## Work instructions
Where a line below holds the string "auch", copy that line.

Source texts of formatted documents

=== Section Start ===

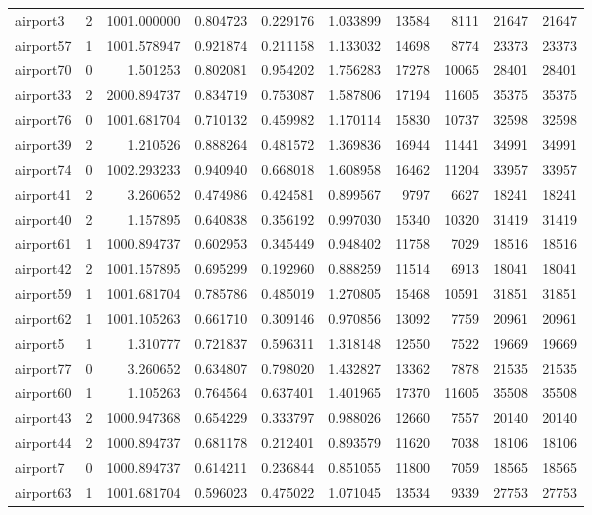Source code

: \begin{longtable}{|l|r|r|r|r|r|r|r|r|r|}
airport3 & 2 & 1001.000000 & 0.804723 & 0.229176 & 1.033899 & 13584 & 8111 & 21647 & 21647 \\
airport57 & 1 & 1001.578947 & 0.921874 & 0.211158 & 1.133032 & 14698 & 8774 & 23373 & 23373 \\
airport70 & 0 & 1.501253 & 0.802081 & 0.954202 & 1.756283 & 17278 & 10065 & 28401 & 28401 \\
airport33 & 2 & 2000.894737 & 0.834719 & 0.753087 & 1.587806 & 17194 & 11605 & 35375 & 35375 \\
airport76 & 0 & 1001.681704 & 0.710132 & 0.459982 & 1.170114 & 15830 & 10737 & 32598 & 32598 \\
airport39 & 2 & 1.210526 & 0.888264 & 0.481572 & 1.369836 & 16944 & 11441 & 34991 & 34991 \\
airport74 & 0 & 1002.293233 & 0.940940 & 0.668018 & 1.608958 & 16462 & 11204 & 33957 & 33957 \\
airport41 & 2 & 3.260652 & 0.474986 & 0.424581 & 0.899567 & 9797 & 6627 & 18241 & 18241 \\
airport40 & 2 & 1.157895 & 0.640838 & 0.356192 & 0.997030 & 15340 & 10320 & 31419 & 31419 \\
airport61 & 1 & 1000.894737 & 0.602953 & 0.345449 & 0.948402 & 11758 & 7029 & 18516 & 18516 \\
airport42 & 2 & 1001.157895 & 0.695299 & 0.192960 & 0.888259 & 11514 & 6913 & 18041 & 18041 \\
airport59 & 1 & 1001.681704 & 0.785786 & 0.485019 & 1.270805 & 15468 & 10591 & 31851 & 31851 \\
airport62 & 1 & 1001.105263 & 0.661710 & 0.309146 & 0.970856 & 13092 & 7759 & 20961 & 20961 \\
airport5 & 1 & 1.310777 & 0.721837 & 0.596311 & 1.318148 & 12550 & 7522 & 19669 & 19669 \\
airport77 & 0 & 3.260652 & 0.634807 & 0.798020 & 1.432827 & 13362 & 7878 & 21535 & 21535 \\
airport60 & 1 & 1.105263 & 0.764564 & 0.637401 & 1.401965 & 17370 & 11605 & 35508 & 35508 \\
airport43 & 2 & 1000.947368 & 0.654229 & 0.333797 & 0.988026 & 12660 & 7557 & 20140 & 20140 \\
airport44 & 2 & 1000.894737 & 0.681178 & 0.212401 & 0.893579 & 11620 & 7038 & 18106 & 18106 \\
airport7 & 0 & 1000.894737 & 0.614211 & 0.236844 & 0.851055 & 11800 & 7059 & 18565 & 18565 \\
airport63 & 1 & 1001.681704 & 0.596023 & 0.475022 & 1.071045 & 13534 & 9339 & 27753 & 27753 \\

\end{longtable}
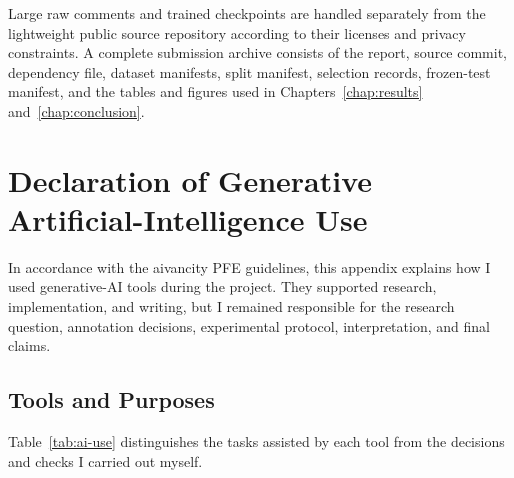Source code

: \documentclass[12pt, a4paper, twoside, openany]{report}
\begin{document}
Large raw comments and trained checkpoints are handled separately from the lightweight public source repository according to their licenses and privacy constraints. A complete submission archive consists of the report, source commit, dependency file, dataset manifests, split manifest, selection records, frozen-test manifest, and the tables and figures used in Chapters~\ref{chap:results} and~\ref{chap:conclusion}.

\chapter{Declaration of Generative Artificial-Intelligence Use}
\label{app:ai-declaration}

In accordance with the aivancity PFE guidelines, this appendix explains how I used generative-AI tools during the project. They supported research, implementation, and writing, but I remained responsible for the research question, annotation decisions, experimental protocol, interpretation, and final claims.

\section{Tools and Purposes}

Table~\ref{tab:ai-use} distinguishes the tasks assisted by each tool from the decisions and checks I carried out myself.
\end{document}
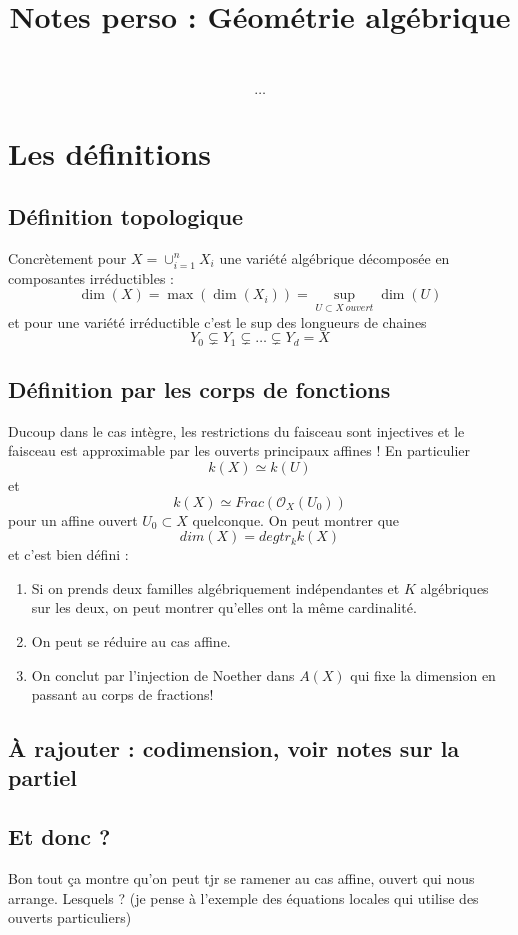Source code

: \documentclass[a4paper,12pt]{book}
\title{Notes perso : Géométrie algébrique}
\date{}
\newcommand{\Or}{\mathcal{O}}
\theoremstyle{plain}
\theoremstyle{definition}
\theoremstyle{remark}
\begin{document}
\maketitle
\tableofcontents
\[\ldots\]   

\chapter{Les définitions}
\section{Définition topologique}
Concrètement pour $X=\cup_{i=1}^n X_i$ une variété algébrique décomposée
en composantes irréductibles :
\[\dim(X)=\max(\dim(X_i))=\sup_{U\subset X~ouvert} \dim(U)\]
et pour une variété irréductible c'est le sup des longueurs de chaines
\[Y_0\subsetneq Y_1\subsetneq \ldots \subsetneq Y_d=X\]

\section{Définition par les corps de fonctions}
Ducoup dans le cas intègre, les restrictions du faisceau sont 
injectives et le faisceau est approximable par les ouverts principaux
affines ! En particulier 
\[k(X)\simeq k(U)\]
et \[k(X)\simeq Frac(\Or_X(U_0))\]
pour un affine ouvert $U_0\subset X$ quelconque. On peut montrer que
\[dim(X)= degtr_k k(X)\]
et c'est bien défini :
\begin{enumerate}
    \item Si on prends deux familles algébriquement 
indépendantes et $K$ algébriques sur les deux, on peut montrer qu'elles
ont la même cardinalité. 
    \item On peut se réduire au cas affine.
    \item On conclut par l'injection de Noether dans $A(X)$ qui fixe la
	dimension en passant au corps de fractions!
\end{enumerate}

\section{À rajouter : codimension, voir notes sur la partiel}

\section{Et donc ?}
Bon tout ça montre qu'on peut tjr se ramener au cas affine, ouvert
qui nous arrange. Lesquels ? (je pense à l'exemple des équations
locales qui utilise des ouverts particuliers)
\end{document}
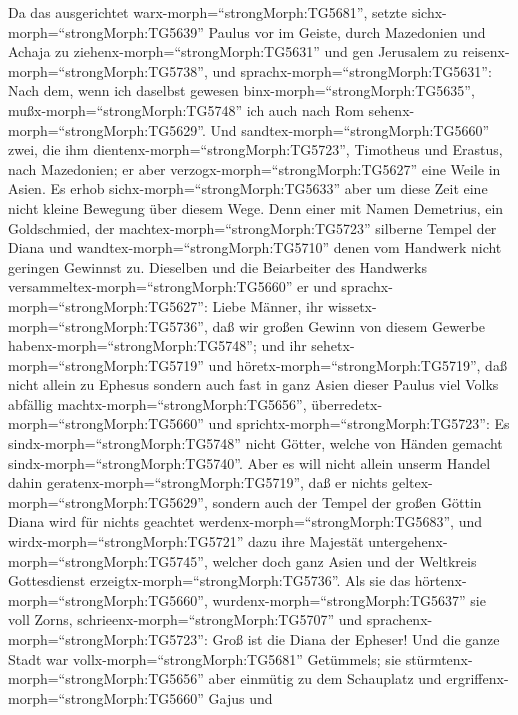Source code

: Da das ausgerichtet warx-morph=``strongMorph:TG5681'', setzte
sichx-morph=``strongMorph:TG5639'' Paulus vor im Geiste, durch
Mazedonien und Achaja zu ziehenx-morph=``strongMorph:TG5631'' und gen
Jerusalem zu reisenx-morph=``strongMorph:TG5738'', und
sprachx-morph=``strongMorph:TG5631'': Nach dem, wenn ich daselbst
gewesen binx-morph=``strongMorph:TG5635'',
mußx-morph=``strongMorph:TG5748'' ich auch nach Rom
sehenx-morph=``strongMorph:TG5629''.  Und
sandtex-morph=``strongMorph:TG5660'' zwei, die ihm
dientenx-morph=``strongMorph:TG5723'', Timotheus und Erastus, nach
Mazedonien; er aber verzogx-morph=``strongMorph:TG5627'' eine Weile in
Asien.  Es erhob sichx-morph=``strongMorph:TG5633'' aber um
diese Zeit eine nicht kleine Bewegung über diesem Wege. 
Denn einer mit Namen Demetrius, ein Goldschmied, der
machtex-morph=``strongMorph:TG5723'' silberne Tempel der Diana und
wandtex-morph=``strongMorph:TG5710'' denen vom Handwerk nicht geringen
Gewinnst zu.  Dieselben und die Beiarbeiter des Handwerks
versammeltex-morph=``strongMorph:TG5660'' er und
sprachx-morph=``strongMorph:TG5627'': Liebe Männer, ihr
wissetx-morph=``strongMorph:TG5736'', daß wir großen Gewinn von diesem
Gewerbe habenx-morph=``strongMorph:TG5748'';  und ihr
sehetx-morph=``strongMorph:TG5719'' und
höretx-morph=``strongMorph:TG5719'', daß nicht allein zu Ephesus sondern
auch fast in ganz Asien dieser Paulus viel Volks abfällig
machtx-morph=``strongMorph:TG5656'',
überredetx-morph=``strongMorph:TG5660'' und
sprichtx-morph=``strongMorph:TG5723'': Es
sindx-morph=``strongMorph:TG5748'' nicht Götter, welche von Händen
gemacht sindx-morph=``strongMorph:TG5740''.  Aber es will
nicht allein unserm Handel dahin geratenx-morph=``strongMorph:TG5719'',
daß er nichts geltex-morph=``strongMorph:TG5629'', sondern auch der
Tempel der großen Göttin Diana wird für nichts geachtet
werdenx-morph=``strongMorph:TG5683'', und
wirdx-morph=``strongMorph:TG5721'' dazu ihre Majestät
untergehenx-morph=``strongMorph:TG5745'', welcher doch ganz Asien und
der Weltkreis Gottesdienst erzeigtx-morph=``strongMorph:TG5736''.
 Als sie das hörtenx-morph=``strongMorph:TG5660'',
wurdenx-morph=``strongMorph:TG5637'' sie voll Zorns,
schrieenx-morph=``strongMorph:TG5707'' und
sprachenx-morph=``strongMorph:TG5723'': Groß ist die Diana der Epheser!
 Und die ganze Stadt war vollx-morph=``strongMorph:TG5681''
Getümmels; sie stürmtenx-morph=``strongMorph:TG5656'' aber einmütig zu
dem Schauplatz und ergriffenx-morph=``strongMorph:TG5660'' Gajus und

=== Section End ===

## Expected output
mußx-morph=``strongMorph:TG5748'' ich auch nach Rom
auch fast in ganz Asien dieser Paulus viel Volks abfällig
daß er nichts geltex-morph=``strongMorph:TG5629'', sondern auch der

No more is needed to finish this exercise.